L'intelligence artificielle perce les secrets de la parole intérieure
À l'Université de Stanford, une femme paralysée depuis près de vingt ans assiste à un miracle technologique : des phrases apparaissent sur un écran alors qu'elle ne fait qu'imaginer parler. Cette prouesse est rendue possible par une matrice d'électrodes implantée dans son cortex cérébral, couplée à un algorithme d'intelligence artificielle sophistiqué qui interprète l'activité neuronale en temps réel.
De la parole tentée à la parole intérieure
Pendant des années, les interfaces cerveau-ordinateur se limitaient à la « parole tentée », où les patients devaient mentalement articuler chaque mot. Aujourd'hui, les chercheurs franchissent une étape historique en décodant directement la parole intérieure, cette voix silencieuse qui accompagne nos pensées les plus intimes.
Le neuroscientifique Frank Willett explique leur approche : « Nous avons demandé aux participants de compter mentalement des formes colorées à l'écran, anticipant qu'ils utiliseraient des mots numériques dans leur tête. Notre système a effectivement capté ces traces linguistiques traversant le cortex moteur, ouvrant une fenêtre inédite sur la cognition humaine. »
Une précision prometteuse mais perfectible
Pour les phrases imaginées, le système atteint actuellement 74% de précision en temps réel. « Avec la technologie actuelle, nous ne pouvons pas encore obtenir une parole intérieure totalement non filtrée avec une exactitude parfaite », reconnaît Frank Willett. « Cependant, nous captons désormais des traces de cette parole intérieure avec une clarté remarquable dans diverses tâches cognitives. »

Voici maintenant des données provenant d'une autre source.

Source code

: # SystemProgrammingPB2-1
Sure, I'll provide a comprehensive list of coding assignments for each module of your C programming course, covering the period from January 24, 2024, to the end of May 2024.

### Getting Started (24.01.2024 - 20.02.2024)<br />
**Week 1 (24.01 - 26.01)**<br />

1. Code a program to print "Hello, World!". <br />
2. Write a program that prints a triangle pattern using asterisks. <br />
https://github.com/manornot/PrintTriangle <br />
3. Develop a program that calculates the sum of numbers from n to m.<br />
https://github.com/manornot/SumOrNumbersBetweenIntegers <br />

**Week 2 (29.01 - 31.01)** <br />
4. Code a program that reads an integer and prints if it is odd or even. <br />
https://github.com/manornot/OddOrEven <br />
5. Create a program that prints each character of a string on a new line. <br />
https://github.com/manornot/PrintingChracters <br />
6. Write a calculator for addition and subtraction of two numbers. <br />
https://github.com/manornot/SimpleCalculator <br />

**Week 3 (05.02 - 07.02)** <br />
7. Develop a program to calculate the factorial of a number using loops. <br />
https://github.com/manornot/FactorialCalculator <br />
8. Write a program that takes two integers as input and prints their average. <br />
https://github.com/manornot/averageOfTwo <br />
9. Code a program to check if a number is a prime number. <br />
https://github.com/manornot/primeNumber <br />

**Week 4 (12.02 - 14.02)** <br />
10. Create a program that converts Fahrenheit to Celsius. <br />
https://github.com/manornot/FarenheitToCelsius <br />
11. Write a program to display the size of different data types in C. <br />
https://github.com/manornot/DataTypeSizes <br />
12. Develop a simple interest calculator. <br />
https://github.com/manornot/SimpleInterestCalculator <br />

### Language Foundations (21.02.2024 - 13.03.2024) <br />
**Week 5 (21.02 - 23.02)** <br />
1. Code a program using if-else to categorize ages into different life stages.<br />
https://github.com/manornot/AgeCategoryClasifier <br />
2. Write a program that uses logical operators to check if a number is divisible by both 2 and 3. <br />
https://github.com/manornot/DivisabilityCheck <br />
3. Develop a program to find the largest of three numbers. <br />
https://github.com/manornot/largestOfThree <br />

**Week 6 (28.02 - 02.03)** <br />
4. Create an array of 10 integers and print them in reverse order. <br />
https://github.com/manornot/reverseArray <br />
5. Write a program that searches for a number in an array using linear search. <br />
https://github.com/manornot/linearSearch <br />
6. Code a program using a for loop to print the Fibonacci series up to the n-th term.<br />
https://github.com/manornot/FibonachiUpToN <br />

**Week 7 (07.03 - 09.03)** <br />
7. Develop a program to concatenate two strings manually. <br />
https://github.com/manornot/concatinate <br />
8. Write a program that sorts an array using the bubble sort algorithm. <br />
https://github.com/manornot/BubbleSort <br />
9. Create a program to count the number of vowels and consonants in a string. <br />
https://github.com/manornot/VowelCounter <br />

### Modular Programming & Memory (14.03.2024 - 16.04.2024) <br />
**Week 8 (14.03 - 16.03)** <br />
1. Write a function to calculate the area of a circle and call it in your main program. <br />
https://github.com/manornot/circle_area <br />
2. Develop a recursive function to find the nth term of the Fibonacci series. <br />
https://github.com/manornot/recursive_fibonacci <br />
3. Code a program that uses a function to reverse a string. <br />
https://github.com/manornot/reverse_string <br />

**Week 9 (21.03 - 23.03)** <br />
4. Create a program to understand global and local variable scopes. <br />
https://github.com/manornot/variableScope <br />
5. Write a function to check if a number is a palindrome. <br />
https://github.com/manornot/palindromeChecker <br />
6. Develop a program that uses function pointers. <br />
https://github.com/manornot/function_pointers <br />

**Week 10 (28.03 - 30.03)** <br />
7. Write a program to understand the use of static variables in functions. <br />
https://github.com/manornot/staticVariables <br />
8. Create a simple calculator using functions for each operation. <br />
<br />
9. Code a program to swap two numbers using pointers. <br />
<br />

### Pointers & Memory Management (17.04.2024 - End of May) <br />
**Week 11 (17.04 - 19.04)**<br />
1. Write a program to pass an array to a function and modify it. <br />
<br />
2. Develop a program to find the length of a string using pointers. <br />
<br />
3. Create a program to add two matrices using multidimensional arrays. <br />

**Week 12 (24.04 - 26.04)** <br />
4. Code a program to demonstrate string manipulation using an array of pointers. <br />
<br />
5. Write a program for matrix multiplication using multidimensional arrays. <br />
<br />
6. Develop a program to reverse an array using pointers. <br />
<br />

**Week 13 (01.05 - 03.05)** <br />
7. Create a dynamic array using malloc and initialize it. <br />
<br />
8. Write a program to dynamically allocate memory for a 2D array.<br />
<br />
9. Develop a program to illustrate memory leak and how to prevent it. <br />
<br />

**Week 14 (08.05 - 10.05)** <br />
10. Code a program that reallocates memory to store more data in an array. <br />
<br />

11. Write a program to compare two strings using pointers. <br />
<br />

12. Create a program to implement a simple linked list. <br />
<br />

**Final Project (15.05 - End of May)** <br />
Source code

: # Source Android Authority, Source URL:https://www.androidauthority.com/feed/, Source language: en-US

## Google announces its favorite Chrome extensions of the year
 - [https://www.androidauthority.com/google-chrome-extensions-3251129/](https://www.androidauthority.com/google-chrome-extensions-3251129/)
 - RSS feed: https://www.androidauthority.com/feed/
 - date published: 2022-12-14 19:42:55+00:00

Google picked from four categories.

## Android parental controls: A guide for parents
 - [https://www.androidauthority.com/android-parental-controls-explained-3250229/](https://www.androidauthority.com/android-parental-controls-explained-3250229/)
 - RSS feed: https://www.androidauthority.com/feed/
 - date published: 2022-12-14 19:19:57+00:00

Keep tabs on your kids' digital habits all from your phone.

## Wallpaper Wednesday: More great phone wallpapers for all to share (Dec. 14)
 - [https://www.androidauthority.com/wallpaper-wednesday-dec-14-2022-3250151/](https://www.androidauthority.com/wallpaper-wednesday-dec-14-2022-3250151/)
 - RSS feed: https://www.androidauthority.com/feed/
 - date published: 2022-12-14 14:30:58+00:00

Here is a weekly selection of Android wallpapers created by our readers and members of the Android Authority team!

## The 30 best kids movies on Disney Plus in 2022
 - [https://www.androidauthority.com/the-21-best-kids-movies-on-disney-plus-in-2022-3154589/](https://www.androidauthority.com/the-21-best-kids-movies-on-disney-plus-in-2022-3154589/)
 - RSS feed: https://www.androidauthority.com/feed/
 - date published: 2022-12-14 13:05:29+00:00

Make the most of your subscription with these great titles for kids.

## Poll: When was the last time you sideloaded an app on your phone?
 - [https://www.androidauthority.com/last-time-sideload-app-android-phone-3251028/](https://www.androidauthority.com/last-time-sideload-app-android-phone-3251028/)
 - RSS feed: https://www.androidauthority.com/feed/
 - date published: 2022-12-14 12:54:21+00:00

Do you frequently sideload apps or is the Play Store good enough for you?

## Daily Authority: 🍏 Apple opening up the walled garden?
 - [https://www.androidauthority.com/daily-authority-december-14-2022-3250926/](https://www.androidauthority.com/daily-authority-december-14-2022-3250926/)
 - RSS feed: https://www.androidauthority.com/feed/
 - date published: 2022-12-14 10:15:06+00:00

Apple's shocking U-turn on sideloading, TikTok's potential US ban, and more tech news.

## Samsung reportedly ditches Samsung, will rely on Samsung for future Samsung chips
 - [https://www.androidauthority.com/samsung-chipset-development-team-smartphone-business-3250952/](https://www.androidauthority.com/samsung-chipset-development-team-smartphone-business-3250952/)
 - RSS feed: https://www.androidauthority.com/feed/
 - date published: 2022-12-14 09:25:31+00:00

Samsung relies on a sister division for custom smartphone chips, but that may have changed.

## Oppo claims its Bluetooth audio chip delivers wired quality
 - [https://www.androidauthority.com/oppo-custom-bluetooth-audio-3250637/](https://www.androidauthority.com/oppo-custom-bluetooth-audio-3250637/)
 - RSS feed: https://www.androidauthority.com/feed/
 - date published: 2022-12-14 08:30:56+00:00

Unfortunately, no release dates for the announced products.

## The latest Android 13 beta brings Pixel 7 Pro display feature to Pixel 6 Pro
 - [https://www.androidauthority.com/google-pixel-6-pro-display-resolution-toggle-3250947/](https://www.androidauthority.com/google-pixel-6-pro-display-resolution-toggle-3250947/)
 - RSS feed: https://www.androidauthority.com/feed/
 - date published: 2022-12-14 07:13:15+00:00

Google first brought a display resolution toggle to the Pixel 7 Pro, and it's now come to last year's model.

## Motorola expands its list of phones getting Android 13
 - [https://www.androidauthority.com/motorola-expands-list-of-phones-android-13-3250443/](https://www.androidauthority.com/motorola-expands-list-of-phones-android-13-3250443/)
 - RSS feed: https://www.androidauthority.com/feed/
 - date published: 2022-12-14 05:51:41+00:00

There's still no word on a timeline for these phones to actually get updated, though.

Au-delà du texte : restituer l'expressivité humaine
L'équipe de la neuroingénieure Maitreyee Wairagkar a poussé l'innovation plus loin en restituant non seulement les mots, mais aussi l'intonation, le rythme et les nuances émotionnelles. « La parole humaine dépasse largement le simple texte affiché sur un écran », souligne-t-elle. « L'essentiel de notre communication passe par la manière dont nous nous exprimons, où le même mot prend des significations différentes selon le contexte et l'intonation. »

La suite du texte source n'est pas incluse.